PROBLEM - Read the records below and copy each line that contains "json".
[Start of section]
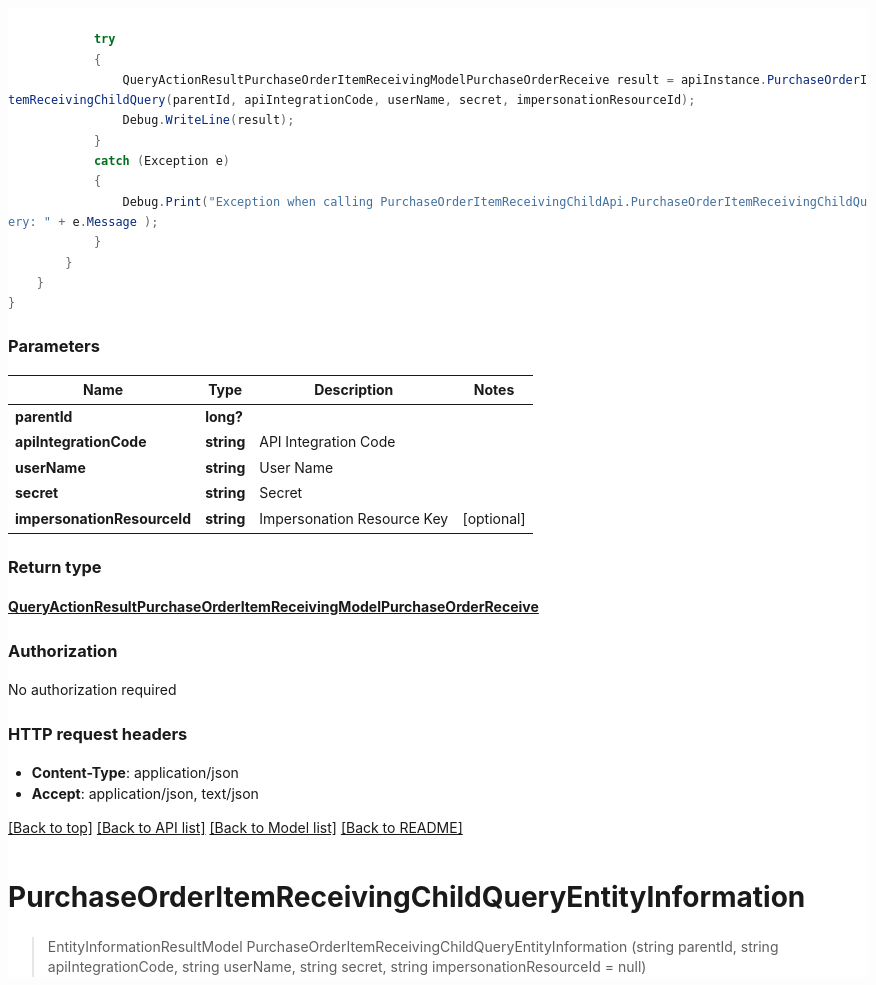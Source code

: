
 ```csharp

            try
            {
                QueryActionResultPurchaseOrderItemReceivingModelPurchaseOrderReceive result = apiInstance.PurchaseOrderItemReceivingChildQuery(parentId, apiIntegrationCode, userName, secret, impersonationResourceId);
                Debug.WriteLine(result);
            }
            catch (Exception e)
            {
                Debug.Print("Exception when calling PurchaseOrderItemReceivingChildApi.PurchaseOrderItemReceivingChildQuery: " + e.Message );
            }
        }
    }
}
```

### Parameters

Name | Type | Description  | Notes
------------- | ------------- | ------------- | -------------
 **parentId** | **long?**|  |
 **apiIntegrationCode** | **string**| API Integration Code |
 **userName** | **string**| User Name |
 **secret** | **string**| Secret |
 **impersonationResourceId** | **string**| Impersonation Resource Key | [optional]

### Return type

[**QueryActionResultPurchaseOrderItemReceivingModelPurchaseOrderReceive**](QueryActionResultPurchaseOrderItemReceivingModelPurchaseOrderReceive.md)

### Authorization

No authorization required

### HTTP request headers

 - **Content-Type**: application/json
 - **Accept**: application/json, text/json

[[Back to top]](#) [[Back to API list]](../README.md#documentation-for-api-endpoints) [[Back to Model list]](../README.md#documentation-for-models) [[Back to README]](../README.md)

<a name="purchaseorderitemreceivingchildqueryentityinformation"></a>
# **PurchaseOrderItemReceivingChildQueryEntityInformation**
> EntityInformationResultModel PurchaseOrderItemReceivingChildQueryEntityInformation (string parentId, string apiIntegrationCode, string userName, string secret, string impersonationResourceId = null)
[End of section]
ANSWER -
 - **Content-Type**: application/json
 - **Accept**: application/json, text/json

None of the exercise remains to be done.